GIVEN RECORDS: Begin
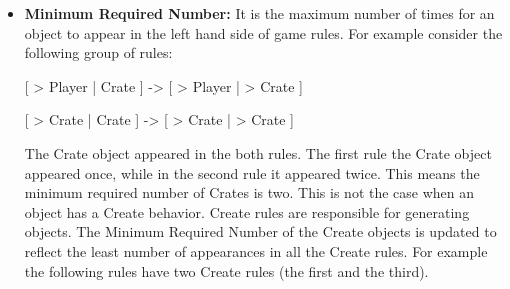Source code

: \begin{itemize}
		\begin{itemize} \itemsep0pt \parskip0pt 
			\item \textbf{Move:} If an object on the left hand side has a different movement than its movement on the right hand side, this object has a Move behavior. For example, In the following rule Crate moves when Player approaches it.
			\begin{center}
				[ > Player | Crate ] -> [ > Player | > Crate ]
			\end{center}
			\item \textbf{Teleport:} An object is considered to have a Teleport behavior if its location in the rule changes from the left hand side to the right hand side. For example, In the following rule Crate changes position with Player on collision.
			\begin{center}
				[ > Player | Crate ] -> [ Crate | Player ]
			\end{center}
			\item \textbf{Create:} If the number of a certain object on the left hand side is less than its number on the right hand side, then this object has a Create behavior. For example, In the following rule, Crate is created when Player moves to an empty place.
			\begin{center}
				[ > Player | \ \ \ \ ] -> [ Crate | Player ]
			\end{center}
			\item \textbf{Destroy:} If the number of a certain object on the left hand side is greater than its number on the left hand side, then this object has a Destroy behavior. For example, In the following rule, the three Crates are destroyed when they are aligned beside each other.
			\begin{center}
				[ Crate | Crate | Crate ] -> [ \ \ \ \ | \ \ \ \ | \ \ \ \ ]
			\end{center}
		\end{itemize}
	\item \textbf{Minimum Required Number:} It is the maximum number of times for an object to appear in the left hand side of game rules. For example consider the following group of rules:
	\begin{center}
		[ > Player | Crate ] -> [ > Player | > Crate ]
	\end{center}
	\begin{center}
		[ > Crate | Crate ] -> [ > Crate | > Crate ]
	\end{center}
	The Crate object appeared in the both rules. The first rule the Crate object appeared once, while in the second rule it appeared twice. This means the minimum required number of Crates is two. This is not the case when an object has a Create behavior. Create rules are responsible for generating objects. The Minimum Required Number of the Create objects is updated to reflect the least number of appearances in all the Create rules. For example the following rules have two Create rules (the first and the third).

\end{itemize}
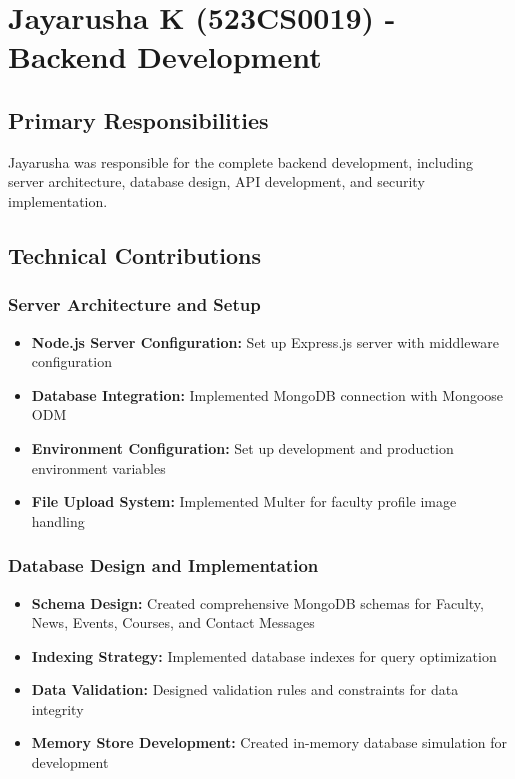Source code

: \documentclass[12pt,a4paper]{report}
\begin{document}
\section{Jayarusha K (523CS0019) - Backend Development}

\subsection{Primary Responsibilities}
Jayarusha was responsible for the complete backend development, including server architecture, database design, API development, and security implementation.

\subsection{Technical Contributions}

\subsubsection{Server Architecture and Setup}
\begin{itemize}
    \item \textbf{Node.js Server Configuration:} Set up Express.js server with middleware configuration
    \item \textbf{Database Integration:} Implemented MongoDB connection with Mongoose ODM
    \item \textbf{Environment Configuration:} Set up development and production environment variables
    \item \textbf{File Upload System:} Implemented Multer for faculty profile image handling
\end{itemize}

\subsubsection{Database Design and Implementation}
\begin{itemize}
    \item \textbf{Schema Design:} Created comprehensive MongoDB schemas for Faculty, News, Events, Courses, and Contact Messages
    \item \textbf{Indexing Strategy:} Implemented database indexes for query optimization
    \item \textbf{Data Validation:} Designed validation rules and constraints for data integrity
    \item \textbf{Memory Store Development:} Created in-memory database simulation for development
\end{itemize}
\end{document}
GIVEN RECORDS: End
TASK PROMPT ▸ Without the pictures, repeat all the records word for word.

ANSWER TO THE EXERCISE ▸
Source code

: \begin{itemize}
		\begin{itemize} \itemsep0pt \parskip0pt 
			\item \textbf{Move:} If an object on the left hand side has a different movement than its movement on the right hand side, this object has a Move behavior. For example, In the following rule Crate moves when Player approaches it.
			\begin{center}
				[ > Player | Crate ] -> [ > Player | > Crate ]
			\end{center}
			\item \textbf{Teleport:} An object is considered to have a Teleport behavior if its location in the rule changes from the left hand side to the right hand side. For example, In the following rule Crate changes position with Player on collision.
			\begin{center}
				[ > Player | Crate ] -> [ Crate | Player ]
			\end{center}
			\item \textbf{Create:} If the number of a certain object on the left hand side is less than its number on the right hand side, then this object has a Create behavior. For example, In the following rule, Crate is created when Player moves to an empty place.
			\begin{center}
				[ > Player | \ \ \ \ ] -> [ Crate | Player ]
			\end{center}
			\item \textbf{Destroy:} If the number of a certain object on the left hand side is greater than its number on the left hand side, then this object has a Destroy behavior. For example, In the following rule, the three Crates are destroyed when they are aligned beside each other.
			\begin{center}
				[ Crate | Crate | Crate ] -> [ \ \ \ \ | \ \ \ \ | \ \ \ \ ]
			\end{center}
		\end{itemize}
	\item \textbf{Minimum Required Number:} It is the maximum number of times for an object to appear in the left hand side of game rules. For example consider the following group of rules:
	\begin{center}
		[ > Player | Crate ] -> [ > Player | > Crate ]
	\end{center}
	\begin{center}
		[ > Crate | Crate ] -> [ > Crate | > Crate ]
	\end{center}
	The Crate object appeared in the both rules. The first rule the Crate object appeared once, while in the second rule it appeared twice. This means the minimum required number of Crates is two. This is not the case when an object has a Create behavior. Create rules are responsible for generating objects. The Minimum Required Number of the Create objects is updated to reflect the least number of appearances in all the Create rules. For example the following rules have two Create rules (the first and the third).

\end{itemize}
Source code

: \documentclass[12pt,a4paper]{report}
\begin{document}
\section{Jayarusha K (523CS0019) - Backend Development}

\subsection{Primary Responsibilities}
Jayarusha was responsible for the complete backend development, including server architecture, database design, API development, and security implementation.

\subsection{Technical Contributions}

\subsubsection{Server Architecture and Setup}
\begin{itemize}
    \item \textbf{Node.js Server Configuration:} Set up Express.js server with middleware configuration
    \item \textbf{Database Integration:} Implemented MongoDB connection with Mongoose ODM
    \item \textbf{Environment Configuration:} Set up development and production environment variables
    \item \textbf{File Upload System:} Implemented Multer for faculty profile image handling
\end{itemize}

\subsubsection{Database Design and Implementation}
\begin{itemize}
    \item \textbf{Schema Design:} Created comprehensive MongoDB schemas for Faculty, News, Events, Courses, and Contact Messages
    \item \textbf{Indexing Strategy:} Implemented database indexes for query optimization
    \item \textbf{Data Validation:} Designed validation rules and constraints for data integrity
    \item \textbf{Memory Store Development:} Created in-memory database simulation for development
\end{itemize}
\end{document}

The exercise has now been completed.